Line count for the string "Windows": state how many lines in the records below hold it, giving only the number.

(Data extract Opens)

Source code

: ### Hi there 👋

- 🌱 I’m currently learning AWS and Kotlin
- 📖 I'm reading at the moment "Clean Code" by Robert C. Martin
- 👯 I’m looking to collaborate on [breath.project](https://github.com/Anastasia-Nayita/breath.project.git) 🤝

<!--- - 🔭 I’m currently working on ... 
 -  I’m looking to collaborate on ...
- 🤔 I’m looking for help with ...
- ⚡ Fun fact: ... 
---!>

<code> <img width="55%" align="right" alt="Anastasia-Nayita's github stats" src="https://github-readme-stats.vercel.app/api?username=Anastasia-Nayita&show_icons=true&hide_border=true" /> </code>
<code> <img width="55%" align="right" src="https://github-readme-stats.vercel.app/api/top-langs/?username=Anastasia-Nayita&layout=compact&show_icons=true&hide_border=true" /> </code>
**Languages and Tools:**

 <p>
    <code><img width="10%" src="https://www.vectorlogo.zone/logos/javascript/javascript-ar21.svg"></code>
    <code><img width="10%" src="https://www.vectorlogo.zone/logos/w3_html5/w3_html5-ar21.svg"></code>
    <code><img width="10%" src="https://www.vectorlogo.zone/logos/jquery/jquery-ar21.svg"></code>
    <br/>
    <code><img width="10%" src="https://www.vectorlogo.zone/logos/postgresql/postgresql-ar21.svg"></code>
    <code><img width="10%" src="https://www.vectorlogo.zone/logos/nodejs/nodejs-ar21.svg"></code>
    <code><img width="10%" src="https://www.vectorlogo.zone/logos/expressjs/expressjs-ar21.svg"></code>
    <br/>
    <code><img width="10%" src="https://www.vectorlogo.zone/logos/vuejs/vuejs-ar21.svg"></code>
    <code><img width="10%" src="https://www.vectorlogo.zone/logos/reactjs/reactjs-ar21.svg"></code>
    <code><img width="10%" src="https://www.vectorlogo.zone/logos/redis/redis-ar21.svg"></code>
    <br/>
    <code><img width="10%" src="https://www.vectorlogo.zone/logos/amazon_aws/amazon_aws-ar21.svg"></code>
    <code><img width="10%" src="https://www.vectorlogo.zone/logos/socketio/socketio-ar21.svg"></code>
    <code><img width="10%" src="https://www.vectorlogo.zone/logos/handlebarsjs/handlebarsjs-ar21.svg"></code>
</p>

(Data extract Closes)
(Data extract Opens)

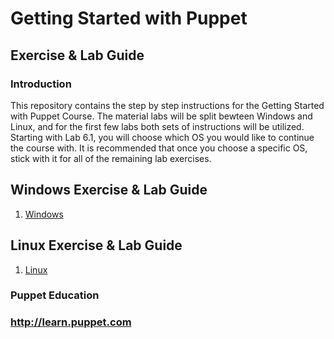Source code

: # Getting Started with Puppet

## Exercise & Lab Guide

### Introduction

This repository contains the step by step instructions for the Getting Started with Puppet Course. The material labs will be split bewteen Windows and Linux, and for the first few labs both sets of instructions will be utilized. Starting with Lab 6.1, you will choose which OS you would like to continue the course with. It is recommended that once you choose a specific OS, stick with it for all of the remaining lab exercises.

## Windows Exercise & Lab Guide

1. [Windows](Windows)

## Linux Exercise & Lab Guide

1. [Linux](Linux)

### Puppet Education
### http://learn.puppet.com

(Data extract Closes)

* Expected answer:
3